W3C home > Mailing lists > Public > www-style@w3.org > September 2008

Re: Acessibility of <audio> and <video>

From: Lachlan Hunt <lachlan.hunt@lachy.id.au>
Date: Thu, 04 Sep 2008 13:22:37 +0200
Message-ID: <48BFC4FD.7020406@lachy.id.au>
To: Dave Singer <singer@apple.com>
Cc: public-html@w3.org, W3C WAI-XTECH <wai-xtech@w3.org>, www-style@w3.org

Dave Singer wrote:
> 2.2 Associated with the media
> 2.2.1 Introduction
> There are also needs to associate data with the media, rather than embed it 
> within the media. The Web Content Accessibility Guidelines, for 
> example, request that it be possible to associate a text transcript with timed 
> media. Sometimes even, for very short media elements, alternative text may be 
> enough (e.g. "a dog barks").
> Finally, we need to consider what should happen if source selection fails: none 
> of the media file sources are considered suitable for this user-agent and user. 
> What is the fallback in this case?

It should pick the closest match available, even if not all conditions 
were met.

> The first two following are taken from the current state of IMG tagging in HTML5 
>       2.2.2 alt
> It's probably much more rarely useful than on images, but as noted above, there 
> may be some small media files which are semantically significant which can be 
> described with a short text string (e.g. "a dog barks"), which could be placed 
> in an alt attribute.

OK, for that use case, it seems reasonable to be able to provide a short 
description in some way.  I'm not necessarily agreeing that it should be 
the alt attribute, that's just one possible solution to consider.  I 
think we need to find and document examples of the kind of videos for 
which such a short alternative text would be appropriate.

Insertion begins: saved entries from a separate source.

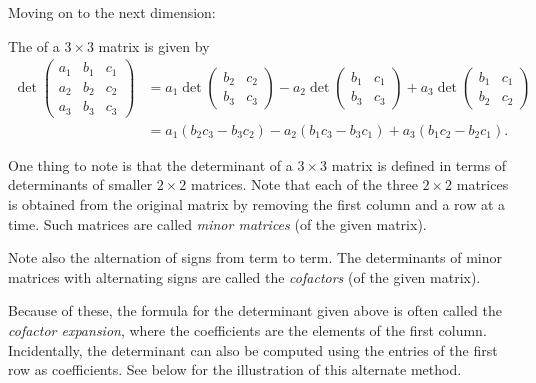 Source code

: \documentclass{ximera}
\begin{document}
Moving on to the next dimension:
\begin{definition}
  The  of a $3 \times 3$ matrix is given by
  \begin{align*}
    \det\begin{pmatrix}
      a_1 &  b_1 & c_1 \\
      a_2 &  b_2 & c_2 \\
      a_3 &  b_3 & c_3
    \end{pmatrix}
    & =
      a_1 \det
      \begin{pmatrix}
        b_2 & c_2 \\
        b_3 & c_3
      \end{pmatrix}
      - a_2 \det
      \begin{pmatrix}
        b_1 & c_1 \\
        b_3 & c_3
      \end{pmatrix}
      + a_3 \det
      \begin{pmatrix}
        b_1 & c_1 \\
        b_2 & c_2
      \end{pmatrix} \\
          & = a_1(b_2c_3 - b_3c_2) - a_2(b_1c_3 - b_3c_1) + a_3(b_1c_2 - b_2c_1).
  \end{align*}
\end{definition}


One thing to note is that the determinant of a $3 \times 3$ matrix is
defined in terms of determinants of smaller $2 \times 2$ matrices. Note
that each of the three $2 \times 2$ matrices is obtained from the original
matrix by removing the first column and a row at a time. Such matrices
are called \textit{minor matrices} (of the given matrix).

Note also the alternation of signs from term to term. The determinants
of minor matrices with alternating signs are called the \textit{cofactors} (of
the given matrix).

Because of these, the formula for the determinant given above is often
called the \textit{cofactor expansion}, where the coefficients are the
elements of the first column. Incidentally, the determinant can also
be computed using the entries of the first row as coefficients. See
below for the illustration of this alternate method.
\end{document}
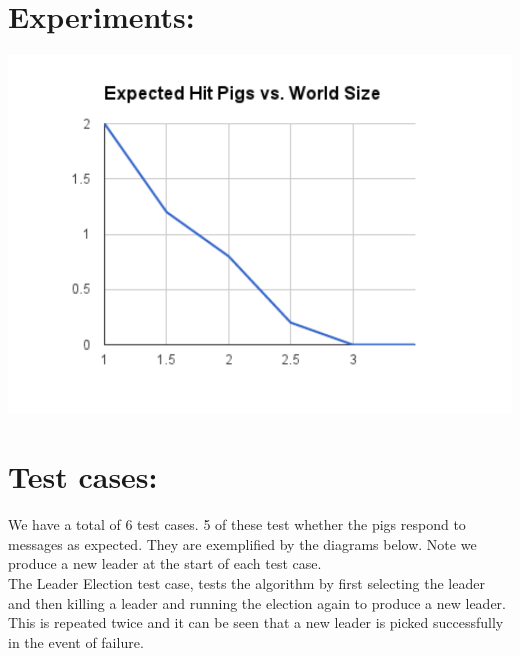 \documentclass[]{article}
\makeatletter
\def\maxwidth{\ifdim\Gin@nat@width>\linewidth\linewidth
\else\Gin@nat@width\fi}
\let\Oldincludegraphics\includegraphics
\renewcommand{\includegraphics}[1]{\Oldincludegraphics[width=\maxwidth]{#1}}
\makeatother
\begin{document}
\section{Experiments:}
\includegraphics{figs/chart_1.pdf}

\pagebreak

\section{Test cases:}
We have a total of 6 test cases. 5 of these test whether the pigs respond to messages as expected. They are exemplified by the diagrams below. Note we produce a new leader at the start of each test case.\\
The Leader Election test case, tests the algorithm by first selecting the leader and then killing a leader and running the election again to produce a new leader. This is repeated twice and it can be seen that a new leader is picked successfully in the event of failure. 
\end{document}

However, it needs to be clear that it is to be an alternative for the 
video, not, as Leif tried to suggest earlier in this thread, an 
alternative for just the poster frame.

> 2.2.3 longdesc
> The longdesc attribute, when used, takes a URI as value, and links to a 'long 
> description'. It is probably the attribute to use to link to such things as a 
> transcript (though a transcript is more of a fulltext alternative than a 
> description).

The longdesc attribute is not included for the img element.  It has been 
clearly demonstrated in past discussions that it is a complete failure 
in practice and pursuing it as a solution for video is, IMO, a waste of 
time.  Plus, I have already explained why any sort of long description, 
whether it be a transcript, full text alternative, or whatever else, is 
useful to more people than just those with accessibility needs.  Any 
links to a long description should be done using ordinary, visible links 
from within the surrounding content.

> 2.2.4 fallback content (video not supported vs. no source is suitable)
> As noted above, the proposal that we add to the criteria to select a source 
> element further highlights the open question about today's specification: the 
> fallback content within media elements is designed for browsers not implementing 
> audio/video. It is probably inappropriate to overload that use with the case 
> when the browser does implement media elements, but no source is appropriate.

I think the right approach here is for the browser to allow the user to 
either save or launch the video in an external media player.

> 3. In-media Selecting/Configuring
> 3.1 Introduction
> We propose considering the accessibility needs as a set of independent 'axes', 
> for which the user can express a clear need, and for which a media element can 
> express a clear ability to support, inability to support, or lack of awareness.
> The user preferences are two-state: 'I need accessibility X', 'I have no 
> specific need for accessibility X'. For un unstated preference 'no specific 
> need' is assumed.
> The tagging is however tri-state — in some sense yes/no/dont-know. The media 
> needs to be able to be tagged: 'I can or do meet a need for accessibility X'; 'I 
> cannot meet a need for accessibility X'; 'I do not know about accessibility X'. 
> For an unstated tag, 'I do not know' is assumed.
> Clearly we can now define when a media source matches user needs. A source 
> *fails* to match if and only if either of the following are true; otherwise, the 
> source matches:
>    1. The user indicates a need for an axis, and the source is tagged as
>       explicitly /not/ meeting that need;
>    2. The user does /not/ indicate a need, and the file is tagged as being
>       explicitly targetted to that need. 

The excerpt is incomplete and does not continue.